Kenya is projected to “make a leap forward” in its efforts to end extreme poverty in the next decade.
A global data enterprise suggested in a post published last week by a US think tank that the share of abjectly poor Kenyans will drop from nearly 21 percent to 4.3 percent in 2030.
If current trends continue, says the Vienna-based World Data Lab, Kenya will eradicate extreme poverty by 2032 — two years later than the United Nations' deadline for achieving its top sustainable development goal.
World Data Lab's statistics for Kenya differ from those by the World Bank, which pegs the country's 2016 poverty rate at a higher level.
Because of the difference, the World Data Lab “piloted the creation of an additional sub-national poverty model specifically just for Kenya,” notes Kristofer Hamel, one of the authors of the study posted by the Washington-based Brookings Institution.

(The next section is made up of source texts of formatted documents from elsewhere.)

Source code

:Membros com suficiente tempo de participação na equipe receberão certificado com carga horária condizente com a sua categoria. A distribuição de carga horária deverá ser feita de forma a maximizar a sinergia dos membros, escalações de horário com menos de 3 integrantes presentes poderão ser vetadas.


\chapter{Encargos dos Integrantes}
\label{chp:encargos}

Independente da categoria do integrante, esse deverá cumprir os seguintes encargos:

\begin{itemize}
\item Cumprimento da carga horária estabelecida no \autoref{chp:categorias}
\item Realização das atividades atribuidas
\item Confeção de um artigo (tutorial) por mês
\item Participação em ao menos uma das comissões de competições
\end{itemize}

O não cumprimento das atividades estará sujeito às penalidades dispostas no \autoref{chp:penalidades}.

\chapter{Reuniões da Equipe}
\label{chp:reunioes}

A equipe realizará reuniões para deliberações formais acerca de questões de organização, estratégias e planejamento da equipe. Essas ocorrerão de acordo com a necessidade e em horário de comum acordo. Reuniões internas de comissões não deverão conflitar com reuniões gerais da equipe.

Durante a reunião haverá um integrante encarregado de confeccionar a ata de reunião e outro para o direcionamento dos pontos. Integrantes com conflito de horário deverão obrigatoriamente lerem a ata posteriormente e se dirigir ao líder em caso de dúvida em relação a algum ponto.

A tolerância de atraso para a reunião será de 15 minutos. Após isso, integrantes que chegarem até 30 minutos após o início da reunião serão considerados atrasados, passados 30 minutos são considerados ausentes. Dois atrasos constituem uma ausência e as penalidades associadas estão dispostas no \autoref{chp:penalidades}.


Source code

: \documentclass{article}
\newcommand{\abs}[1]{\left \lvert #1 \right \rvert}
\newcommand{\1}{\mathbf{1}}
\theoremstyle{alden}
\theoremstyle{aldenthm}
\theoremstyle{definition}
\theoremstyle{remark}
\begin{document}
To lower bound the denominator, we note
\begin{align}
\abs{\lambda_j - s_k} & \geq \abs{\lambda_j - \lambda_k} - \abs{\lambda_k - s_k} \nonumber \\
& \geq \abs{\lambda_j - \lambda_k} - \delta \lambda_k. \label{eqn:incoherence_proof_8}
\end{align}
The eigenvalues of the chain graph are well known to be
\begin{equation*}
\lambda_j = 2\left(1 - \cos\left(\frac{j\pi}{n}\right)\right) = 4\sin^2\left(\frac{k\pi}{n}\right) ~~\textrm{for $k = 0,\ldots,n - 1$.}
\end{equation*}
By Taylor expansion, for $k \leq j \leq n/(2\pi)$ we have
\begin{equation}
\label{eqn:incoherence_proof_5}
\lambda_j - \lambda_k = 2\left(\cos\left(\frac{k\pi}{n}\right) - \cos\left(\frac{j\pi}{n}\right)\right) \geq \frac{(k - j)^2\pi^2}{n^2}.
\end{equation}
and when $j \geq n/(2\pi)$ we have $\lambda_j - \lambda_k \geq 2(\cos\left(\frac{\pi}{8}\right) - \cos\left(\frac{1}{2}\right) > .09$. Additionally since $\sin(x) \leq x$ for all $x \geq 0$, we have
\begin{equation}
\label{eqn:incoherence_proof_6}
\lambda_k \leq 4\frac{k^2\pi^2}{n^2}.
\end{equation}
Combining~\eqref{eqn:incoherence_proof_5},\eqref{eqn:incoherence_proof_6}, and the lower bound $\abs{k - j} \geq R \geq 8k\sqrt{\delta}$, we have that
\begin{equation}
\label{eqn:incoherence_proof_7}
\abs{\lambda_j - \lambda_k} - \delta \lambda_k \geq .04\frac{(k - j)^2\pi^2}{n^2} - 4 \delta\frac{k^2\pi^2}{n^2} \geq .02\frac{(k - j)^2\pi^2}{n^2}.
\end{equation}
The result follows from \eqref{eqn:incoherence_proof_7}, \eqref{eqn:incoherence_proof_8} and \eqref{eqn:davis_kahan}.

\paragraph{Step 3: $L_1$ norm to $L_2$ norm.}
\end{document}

“We stand by our data,” Mr Hamel wrote in an email response to questions posed by the Nation. For its Kenya findings, World Data Lab “makes some refinements that we believe to be more methodologically sound and reflective of the likely situation in 2016,” he added.
A few sub-Saharan countries have made faster progress than Kenya in improving living standards for those at the bottom of the economic ladder.
Equatorial Guinea, Gabon, Mauritius and Seychelles have already reduced their respective rates of extreme poverty to less than three percent.
Mauritania and Gambia will join that group by 2030, according to World Data Lab projections.
Sub-Saharan Africa as a whole, however, will remain the world's poorest region.
And it is expected to account for a larger share of the global poor in 2030 than is currently the case.
More than 70 percent of the world's poorest people live south of the Sahara today, with that share projected to rise to 87 percent a decade from now.
Poverty is expected to remain persistently widespread in Nigeria and the Democratic Republic of Congo, World Data Lab forecasts.
Over half the DRC's roughly 100 million people will still be living in extreme poverty in 2030.
Rapid population growth will increase the number of extremely poor Nigerians by 20 million in the next decade, despite a small projected decrease in the poverty rate for the country's anticipated 2030 population of 263 million.
Overall, however, economic growth will outpace sub-Saharan Africa's population explosion in the coming years, World Data Lab predicts.